◆ INSTRUCTIONS TO FOLLOW
When you reach the line in the data below that contains "used: **Bash**, **PostgreSQL**, **Docker**, **Git**, **Linux**", please start repeating lines exactly, and stop after the line that contains "db_name | host_agent |", repeating nothing else.

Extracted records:
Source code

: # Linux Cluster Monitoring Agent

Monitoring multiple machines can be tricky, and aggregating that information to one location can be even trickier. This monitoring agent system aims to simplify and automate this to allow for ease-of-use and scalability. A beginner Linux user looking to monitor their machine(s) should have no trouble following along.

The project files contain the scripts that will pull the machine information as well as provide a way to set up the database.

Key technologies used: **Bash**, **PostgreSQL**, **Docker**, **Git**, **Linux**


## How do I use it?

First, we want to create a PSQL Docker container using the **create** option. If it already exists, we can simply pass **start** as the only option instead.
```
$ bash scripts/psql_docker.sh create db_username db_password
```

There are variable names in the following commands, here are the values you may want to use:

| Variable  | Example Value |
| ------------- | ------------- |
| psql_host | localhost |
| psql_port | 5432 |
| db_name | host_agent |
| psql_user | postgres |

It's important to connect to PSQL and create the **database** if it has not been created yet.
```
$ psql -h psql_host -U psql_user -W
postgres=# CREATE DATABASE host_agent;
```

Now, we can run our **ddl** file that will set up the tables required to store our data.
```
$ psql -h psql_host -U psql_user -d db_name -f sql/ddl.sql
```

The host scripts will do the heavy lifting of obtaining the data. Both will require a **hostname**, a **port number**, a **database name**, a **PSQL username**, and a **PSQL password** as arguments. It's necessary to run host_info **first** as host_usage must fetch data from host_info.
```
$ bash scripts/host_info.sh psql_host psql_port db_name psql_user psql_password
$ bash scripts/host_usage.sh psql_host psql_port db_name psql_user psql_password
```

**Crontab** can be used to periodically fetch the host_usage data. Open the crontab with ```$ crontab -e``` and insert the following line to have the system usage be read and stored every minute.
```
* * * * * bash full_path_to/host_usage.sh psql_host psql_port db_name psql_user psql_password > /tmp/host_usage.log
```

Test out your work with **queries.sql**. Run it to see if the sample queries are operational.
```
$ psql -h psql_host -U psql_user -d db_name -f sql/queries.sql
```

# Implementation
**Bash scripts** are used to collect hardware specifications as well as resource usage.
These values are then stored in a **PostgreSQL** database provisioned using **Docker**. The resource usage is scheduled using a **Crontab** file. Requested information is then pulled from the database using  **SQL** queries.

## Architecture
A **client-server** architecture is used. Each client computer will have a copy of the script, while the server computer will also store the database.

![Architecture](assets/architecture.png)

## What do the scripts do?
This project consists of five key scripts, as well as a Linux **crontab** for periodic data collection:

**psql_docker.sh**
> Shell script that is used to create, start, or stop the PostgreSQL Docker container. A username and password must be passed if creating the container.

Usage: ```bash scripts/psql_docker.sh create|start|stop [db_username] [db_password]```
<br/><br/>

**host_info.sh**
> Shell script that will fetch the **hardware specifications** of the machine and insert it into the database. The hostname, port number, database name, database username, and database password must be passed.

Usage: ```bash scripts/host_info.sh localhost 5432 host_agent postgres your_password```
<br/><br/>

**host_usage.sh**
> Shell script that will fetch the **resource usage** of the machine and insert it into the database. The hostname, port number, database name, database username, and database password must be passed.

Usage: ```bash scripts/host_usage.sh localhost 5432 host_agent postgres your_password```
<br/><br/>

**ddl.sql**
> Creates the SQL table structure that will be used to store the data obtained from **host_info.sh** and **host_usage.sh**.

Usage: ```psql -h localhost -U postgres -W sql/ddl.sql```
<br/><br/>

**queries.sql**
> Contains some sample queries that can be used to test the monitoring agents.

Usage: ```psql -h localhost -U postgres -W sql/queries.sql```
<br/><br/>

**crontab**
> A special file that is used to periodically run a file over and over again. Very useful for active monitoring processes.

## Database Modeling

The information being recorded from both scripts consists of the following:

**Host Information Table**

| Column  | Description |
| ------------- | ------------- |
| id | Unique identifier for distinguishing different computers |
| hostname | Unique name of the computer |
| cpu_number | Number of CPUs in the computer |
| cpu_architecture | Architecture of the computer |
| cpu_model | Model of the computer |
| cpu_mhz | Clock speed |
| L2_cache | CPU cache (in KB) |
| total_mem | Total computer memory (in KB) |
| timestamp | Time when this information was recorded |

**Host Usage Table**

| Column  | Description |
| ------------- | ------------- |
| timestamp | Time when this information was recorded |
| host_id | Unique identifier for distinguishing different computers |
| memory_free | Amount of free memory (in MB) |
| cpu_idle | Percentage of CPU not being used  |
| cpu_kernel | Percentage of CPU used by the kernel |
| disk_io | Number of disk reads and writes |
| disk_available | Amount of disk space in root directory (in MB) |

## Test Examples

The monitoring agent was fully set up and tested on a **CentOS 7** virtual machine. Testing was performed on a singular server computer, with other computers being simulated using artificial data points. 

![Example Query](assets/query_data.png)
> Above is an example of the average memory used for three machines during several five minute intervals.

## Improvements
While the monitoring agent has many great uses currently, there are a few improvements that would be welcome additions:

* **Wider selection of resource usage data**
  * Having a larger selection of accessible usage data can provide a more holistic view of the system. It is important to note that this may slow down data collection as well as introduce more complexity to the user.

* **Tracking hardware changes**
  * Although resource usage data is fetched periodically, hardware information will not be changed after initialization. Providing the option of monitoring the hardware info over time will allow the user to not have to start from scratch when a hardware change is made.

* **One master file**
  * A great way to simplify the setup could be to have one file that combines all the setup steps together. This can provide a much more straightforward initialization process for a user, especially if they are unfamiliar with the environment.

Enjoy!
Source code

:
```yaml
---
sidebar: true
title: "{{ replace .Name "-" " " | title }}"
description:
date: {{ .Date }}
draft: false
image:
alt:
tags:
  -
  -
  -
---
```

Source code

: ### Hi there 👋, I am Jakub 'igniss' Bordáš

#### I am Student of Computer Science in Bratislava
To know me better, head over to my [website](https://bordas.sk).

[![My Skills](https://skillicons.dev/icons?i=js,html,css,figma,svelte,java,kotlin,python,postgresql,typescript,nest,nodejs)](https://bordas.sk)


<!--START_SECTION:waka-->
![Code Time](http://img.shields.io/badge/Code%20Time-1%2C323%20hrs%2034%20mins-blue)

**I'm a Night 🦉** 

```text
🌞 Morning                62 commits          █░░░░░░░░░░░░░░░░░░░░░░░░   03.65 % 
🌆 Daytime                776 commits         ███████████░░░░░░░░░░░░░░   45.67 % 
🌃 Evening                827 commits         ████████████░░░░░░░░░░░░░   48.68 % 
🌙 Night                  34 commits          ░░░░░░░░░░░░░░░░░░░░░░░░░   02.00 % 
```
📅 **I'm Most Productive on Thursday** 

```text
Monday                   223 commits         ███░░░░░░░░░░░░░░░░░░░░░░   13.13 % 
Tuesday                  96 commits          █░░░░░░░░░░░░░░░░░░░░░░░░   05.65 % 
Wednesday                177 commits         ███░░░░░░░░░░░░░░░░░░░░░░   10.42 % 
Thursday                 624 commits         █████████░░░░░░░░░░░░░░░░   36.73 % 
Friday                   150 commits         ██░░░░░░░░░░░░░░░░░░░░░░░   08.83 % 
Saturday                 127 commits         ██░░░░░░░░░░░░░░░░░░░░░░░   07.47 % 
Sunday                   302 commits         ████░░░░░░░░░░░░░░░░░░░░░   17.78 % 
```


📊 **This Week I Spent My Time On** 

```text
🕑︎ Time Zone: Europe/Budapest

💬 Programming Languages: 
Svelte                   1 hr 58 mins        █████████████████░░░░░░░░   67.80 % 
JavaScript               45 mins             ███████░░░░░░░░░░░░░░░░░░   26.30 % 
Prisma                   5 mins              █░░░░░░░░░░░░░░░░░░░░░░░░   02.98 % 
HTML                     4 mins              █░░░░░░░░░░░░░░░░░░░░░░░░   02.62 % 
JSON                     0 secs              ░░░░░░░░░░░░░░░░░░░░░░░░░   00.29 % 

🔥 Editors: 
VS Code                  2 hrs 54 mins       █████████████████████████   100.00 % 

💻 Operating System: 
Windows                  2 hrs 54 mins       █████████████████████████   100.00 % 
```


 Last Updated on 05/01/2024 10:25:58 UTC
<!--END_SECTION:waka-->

◆ WRITTEN REPLY
Key technologies used: **Bash**, **PostgreSQL**, **Docker**, **Git**, **Linux**


## How do I use it?

First, we want to create a PSQL Docker container using the **create** option. If it already exists, we can simply pass **start** as the only option instead.
```
$ bash scripts/psql_docker.sh create db_username db_password
```

There are variable names in the following commands, here are the values you may want to use:

| Variable  | Example Value |
| ------------- | ------------- |
| psql_host | localhost |
| psql_port | 5432 |
| db_name | host_agent |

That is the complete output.